**WHAT IS NEEDED:**
Up to and including the line holding "- L'affichage du streak est clair", write out the data exactly from its first line, but not the pictures.

**RECORDS SUPPLIED:**
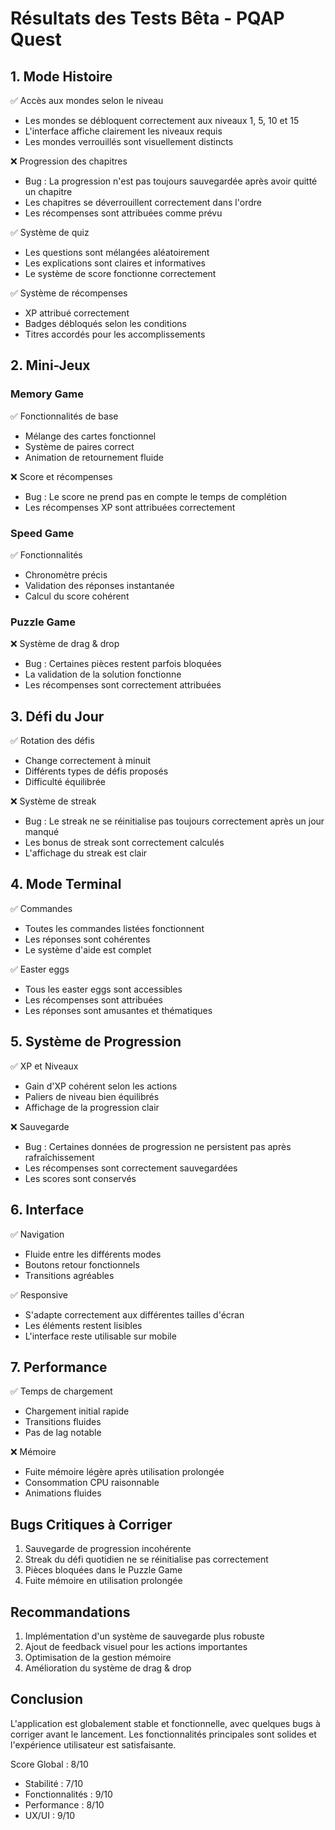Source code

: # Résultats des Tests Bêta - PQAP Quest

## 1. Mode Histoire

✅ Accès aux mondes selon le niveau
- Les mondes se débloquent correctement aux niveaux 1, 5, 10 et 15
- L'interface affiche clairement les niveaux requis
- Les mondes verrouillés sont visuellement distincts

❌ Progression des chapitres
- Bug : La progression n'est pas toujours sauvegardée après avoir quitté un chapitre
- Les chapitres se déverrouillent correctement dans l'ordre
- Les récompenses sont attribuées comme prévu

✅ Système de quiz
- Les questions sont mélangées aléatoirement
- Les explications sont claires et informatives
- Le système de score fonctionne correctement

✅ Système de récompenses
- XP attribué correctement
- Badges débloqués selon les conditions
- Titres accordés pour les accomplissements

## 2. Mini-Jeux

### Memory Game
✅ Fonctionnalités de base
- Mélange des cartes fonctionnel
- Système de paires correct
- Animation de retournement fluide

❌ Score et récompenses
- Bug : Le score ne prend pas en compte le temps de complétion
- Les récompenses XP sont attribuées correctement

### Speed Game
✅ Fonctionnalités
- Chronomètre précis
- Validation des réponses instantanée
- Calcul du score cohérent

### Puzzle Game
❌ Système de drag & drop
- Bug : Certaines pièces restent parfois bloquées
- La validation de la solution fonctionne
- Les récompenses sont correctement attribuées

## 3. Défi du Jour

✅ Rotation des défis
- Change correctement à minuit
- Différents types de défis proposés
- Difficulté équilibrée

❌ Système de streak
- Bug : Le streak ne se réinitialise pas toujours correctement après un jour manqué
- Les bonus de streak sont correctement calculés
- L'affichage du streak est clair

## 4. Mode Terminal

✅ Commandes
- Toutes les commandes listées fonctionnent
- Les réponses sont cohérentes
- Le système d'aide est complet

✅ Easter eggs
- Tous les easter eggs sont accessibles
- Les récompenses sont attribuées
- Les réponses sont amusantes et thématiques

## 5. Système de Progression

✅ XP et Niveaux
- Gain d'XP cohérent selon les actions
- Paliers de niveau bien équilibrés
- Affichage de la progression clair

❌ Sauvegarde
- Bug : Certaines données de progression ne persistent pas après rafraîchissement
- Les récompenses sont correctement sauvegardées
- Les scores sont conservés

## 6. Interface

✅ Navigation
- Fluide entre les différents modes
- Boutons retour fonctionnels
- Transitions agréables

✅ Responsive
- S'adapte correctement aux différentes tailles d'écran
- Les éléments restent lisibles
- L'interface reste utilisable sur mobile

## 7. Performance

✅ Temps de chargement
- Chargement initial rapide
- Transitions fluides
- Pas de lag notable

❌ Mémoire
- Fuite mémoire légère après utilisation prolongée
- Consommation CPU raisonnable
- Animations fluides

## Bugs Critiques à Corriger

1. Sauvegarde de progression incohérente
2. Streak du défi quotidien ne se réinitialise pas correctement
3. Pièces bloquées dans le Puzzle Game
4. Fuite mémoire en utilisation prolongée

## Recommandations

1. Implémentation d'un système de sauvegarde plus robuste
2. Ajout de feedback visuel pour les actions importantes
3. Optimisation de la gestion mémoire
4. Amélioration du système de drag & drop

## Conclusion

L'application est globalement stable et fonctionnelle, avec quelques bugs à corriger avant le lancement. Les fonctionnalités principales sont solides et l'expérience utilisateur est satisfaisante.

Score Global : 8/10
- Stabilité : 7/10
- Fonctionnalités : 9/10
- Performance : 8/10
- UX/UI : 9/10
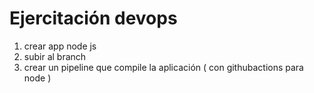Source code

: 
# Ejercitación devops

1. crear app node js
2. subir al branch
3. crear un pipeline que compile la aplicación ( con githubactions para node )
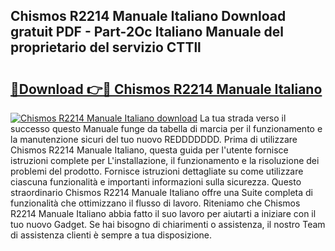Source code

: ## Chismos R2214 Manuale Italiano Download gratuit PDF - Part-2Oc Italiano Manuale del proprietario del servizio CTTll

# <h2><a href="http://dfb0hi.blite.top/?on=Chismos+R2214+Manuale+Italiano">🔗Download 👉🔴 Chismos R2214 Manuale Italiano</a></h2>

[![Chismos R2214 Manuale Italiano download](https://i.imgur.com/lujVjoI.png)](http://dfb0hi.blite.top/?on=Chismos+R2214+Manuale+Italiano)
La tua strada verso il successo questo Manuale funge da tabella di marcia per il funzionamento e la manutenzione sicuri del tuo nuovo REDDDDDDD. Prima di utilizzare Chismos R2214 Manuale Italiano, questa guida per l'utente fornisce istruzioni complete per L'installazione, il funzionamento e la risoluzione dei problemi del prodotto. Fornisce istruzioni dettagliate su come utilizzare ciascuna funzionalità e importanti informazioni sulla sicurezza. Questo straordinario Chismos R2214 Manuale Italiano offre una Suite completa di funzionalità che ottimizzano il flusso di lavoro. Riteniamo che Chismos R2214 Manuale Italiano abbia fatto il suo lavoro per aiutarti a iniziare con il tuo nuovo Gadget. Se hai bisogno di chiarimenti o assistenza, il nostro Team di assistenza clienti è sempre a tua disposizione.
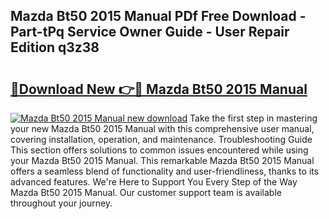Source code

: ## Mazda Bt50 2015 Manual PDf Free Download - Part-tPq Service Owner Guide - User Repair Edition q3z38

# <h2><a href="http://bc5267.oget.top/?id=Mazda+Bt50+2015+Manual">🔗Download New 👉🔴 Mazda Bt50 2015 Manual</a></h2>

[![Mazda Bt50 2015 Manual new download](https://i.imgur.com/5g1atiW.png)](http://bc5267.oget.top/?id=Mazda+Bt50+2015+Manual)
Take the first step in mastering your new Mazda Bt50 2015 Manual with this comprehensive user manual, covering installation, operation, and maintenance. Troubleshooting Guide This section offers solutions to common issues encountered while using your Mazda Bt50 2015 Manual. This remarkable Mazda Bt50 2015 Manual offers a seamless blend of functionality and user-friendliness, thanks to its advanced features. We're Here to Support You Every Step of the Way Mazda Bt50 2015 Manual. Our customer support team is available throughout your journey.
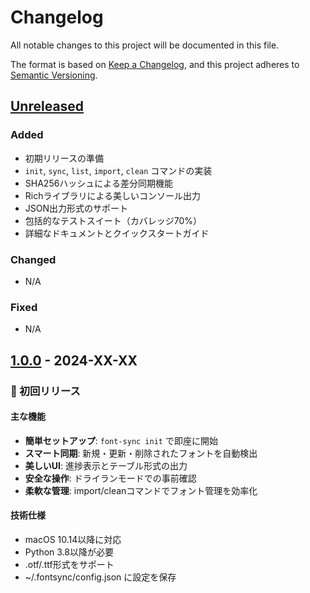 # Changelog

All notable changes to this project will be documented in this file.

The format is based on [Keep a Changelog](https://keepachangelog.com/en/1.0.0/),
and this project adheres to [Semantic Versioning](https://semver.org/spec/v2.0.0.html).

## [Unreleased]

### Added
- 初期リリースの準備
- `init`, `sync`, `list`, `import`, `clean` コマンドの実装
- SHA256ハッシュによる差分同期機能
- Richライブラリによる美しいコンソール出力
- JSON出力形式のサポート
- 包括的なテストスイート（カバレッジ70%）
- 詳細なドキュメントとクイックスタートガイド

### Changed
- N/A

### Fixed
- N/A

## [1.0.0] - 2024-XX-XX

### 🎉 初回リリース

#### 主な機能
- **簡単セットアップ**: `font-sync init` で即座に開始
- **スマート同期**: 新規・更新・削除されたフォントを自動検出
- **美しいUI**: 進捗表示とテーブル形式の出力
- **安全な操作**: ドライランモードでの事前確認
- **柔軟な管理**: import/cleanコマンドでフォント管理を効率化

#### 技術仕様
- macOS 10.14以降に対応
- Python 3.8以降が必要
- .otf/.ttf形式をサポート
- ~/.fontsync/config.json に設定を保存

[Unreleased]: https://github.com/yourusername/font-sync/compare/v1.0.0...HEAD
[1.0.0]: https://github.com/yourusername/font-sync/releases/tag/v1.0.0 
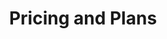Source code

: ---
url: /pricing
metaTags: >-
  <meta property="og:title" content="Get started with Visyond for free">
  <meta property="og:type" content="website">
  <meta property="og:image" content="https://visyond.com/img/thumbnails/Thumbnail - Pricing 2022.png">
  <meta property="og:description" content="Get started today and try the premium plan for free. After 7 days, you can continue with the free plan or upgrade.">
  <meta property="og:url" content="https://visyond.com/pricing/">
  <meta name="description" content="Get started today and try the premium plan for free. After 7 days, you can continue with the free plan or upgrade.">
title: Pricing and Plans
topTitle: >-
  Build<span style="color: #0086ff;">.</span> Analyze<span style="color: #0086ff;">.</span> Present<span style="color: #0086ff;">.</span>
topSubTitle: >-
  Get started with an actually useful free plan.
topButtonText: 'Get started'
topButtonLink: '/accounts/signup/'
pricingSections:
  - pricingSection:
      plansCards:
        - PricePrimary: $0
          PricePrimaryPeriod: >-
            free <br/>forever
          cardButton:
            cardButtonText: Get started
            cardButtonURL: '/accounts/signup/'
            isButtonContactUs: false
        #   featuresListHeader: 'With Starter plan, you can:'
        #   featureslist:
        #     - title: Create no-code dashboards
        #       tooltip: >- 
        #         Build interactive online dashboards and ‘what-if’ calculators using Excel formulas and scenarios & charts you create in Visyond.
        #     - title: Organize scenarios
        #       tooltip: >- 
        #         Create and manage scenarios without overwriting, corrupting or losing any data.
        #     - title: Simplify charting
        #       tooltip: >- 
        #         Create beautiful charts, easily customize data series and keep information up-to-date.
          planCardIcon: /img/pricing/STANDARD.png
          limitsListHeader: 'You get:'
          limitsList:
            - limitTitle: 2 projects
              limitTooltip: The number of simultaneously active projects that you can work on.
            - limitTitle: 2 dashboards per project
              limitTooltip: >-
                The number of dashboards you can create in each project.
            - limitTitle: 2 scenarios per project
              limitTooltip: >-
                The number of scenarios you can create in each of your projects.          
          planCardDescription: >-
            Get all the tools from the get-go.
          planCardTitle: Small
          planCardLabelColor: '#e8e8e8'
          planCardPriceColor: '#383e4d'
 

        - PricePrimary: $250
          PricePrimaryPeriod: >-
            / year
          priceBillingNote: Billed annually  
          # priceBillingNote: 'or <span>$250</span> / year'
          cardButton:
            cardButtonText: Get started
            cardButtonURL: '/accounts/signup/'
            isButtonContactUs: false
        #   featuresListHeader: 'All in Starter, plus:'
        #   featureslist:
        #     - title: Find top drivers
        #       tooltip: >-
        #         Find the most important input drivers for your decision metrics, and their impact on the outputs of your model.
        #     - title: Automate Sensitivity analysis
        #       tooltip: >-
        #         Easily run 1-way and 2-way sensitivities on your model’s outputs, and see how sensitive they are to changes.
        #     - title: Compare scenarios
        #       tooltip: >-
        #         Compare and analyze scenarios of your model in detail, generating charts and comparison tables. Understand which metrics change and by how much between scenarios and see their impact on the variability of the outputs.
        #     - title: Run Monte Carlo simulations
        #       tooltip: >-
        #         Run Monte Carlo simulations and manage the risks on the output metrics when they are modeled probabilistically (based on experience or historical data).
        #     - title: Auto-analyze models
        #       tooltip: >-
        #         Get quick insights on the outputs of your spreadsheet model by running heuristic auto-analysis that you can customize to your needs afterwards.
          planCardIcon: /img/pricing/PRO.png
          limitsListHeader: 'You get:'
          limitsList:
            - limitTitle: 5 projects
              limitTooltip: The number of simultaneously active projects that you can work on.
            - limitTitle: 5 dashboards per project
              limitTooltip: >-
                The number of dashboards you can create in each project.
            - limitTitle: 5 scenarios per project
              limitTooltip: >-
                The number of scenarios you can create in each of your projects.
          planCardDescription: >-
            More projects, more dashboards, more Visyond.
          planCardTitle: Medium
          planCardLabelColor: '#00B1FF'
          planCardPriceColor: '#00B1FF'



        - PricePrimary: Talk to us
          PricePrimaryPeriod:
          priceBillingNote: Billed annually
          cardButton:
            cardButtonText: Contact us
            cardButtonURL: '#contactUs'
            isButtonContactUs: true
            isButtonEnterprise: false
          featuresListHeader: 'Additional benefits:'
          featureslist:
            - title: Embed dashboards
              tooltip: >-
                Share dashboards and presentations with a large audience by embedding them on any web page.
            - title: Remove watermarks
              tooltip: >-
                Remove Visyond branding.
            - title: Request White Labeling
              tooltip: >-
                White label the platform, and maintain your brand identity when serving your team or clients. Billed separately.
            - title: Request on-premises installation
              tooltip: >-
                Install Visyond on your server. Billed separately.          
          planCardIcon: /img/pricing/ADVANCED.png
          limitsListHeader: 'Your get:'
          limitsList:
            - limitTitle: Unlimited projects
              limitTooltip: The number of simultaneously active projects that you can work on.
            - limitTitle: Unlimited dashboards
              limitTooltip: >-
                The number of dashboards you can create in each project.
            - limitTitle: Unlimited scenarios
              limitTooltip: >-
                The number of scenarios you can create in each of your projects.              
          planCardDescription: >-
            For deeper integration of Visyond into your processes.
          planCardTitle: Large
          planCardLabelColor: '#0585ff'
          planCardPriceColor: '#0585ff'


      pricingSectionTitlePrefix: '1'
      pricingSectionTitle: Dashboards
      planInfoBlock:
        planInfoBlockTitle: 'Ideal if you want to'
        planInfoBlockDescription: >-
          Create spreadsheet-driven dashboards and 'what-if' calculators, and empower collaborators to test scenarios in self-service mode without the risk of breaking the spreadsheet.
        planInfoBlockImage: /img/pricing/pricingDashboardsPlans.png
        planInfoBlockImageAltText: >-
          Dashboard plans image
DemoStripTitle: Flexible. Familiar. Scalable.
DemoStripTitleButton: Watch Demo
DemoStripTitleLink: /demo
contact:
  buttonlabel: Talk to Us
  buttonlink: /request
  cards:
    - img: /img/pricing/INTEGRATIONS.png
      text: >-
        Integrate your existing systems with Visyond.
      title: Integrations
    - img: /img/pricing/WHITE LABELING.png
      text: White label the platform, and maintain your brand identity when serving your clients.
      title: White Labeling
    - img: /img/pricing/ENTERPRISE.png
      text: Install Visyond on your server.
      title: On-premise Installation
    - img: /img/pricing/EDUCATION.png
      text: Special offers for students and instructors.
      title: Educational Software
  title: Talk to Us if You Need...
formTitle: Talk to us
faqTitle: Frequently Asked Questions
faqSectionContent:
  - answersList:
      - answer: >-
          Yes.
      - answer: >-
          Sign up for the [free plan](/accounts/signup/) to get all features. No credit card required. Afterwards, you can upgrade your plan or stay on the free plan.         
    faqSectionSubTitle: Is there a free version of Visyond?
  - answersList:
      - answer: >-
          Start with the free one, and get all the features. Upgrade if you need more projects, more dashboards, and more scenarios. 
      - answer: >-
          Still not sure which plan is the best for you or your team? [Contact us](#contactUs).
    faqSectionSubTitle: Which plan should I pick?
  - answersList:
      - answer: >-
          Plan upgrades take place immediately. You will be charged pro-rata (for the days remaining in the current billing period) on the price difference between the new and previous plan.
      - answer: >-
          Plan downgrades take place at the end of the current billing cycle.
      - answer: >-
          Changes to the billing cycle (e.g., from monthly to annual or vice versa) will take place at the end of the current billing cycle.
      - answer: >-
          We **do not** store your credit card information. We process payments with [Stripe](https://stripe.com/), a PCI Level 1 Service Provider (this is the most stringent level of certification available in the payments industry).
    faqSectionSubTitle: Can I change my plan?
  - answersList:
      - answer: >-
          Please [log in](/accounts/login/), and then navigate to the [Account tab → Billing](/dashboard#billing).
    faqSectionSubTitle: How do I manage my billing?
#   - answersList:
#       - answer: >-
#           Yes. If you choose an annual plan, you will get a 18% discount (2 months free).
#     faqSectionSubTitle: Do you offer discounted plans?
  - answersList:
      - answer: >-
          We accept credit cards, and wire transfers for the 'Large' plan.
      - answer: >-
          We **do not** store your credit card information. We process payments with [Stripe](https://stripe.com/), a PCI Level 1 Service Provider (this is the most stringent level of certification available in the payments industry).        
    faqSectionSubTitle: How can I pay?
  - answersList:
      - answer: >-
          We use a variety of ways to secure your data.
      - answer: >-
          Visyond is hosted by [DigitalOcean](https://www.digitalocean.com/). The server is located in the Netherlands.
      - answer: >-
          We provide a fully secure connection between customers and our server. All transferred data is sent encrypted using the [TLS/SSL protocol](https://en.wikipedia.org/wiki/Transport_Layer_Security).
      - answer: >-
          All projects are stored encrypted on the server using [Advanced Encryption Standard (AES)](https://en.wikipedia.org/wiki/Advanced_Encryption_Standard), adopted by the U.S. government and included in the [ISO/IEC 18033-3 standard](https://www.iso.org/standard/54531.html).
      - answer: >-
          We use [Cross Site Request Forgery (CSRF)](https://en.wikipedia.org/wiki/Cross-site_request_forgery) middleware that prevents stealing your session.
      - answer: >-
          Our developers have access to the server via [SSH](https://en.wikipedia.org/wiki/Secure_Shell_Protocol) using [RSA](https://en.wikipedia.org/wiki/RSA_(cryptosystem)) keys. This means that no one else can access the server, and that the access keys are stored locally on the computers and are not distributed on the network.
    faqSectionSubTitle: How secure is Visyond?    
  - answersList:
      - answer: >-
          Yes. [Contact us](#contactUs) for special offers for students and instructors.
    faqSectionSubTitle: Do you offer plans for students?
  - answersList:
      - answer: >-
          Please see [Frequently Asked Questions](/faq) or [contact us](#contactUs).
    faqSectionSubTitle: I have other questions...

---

**TASK OUTPUT:**
Source code

: # Résultats des Tests Bêta - PQAP Quest

## 1. Mode Histoire

✅ Accès aux mondes selon le niveau
- Les mondes se débloquent correctement aux niveaux 1, 5, 10 et 15
- L'interface affiche clairement les niveaux requis
- Les mondes verrouillés sont visuellement distincts

❌ Progression des chapitres
- Bug : La progression n'est pas toujours sauvegardée après avoir quitté un chapitre
- Les chapitres se déverrouillent correctement dans l'ordre
- Les récompenses sont attribuées comme prévu

✅ Système de quiz
- Les questions sont mélangées aléatoirement
- Les explications sont claires et informatives
- Le système de score fonctionne correctement

✅ Système de récompenses
- XP attribué correctement
- Badges débloqués selon les conditions
- Titres accordés pour les accomplissements

## 2. Mini-Jeux

### Memory Game
✅ Fonctionnalités de base
- Mélange des cartes fonctionnel
- Système de paires correct
- Animation de retournement fluide

❌ Score et récompenses
- Bug : Le score ne prend pas en compte le temps de complétion
- Les récompenses XP sont attribuées correctement

### Speed Game
✅ Fonctionnalités
- Chronomètre précis
- Validation des réponses instantanée
- Calcul du score cohérent

### Puzzle Game
❌ Système de drag & drop
- Bug : Certaines pièces restent parfois bloquées
- La validation de la solution fonctionne
- Les récompenses sont correctement attribuées

## 3. Défi du Jour

✅ Rotation des défis
- Change correctement à minuit
- Différents types de défis proposés
- Difficulté équilibrée

❌ Système de streak
- Bug : Le streak ne se réinitialise pas toujours correctement après un jour manqué
- Les bonus de streak sont correctement calculés
- L'affichage du streak est clair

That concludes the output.